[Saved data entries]
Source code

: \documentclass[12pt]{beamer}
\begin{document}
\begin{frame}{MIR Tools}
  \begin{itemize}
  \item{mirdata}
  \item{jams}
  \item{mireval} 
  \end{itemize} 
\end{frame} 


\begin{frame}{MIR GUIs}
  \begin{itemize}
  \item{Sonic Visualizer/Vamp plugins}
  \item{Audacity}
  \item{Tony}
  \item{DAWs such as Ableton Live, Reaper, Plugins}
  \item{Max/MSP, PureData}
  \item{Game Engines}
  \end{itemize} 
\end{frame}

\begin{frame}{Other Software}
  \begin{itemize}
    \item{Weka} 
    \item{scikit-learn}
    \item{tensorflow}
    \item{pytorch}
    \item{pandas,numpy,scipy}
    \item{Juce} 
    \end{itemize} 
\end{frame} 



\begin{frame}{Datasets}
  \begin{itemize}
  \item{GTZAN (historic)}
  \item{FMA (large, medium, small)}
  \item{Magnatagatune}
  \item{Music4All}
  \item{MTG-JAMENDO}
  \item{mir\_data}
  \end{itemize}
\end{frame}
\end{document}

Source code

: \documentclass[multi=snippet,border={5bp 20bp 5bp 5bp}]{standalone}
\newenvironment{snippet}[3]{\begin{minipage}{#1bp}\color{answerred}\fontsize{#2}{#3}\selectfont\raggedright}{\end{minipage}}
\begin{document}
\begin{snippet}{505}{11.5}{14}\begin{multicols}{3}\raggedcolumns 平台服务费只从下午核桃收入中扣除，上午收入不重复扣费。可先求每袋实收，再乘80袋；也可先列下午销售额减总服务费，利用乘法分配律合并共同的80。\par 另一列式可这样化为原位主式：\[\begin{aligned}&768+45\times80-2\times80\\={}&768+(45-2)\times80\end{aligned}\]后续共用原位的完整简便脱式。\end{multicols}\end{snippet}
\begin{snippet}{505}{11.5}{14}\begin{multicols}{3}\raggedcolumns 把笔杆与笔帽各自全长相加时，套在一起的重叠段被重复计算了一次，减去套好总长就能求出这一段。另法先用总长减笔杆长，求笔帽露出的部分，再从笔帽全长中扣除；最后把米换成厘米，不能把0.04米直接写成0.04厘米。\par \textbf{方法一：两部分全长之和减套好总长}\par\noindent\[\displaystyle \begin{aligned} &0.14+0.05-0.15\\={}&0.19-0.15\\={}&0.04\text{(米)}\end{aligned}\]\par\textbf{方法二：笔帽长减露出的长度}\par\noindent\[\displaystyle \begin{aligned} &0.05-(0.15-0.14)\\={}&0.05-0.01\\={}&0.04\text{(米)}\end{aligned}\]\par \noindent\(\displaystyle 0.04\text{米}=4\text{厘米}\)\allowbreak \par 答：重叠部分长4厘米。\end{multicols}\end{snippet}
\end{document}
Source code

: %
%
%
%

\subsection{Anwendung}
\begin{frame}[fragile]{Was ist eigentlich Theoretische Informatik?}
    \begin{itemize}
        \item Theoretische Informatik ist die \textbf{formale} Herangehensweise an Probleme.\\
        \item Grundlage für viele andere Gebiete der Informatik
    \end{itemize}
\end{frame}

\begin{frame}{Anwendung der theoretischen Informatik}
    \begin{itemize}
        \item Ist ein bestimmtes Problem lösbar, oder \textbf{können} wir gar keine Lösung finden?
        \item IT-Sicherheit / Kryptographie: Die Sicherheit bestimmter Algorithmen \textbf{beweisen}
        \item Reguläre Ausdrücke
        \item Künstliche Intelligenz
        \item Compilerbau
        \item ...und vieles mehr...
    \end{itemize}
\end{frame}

• [YOUR GOAL]
Copy here each line of the preceding records with "Informatik" in it.

• [TASK RESPONSE]
\begin{frame}[fragile]{Was ist eigentlich Theoretische Informatik?}
        \item Theoretische Informatik ist die \textbf{formale} Herangehensweise an Probleme.\\
        \item Grundlage für viele andere Gebiete der Informatik
\begin{frame}{Anwendung der theoretischen Informatik}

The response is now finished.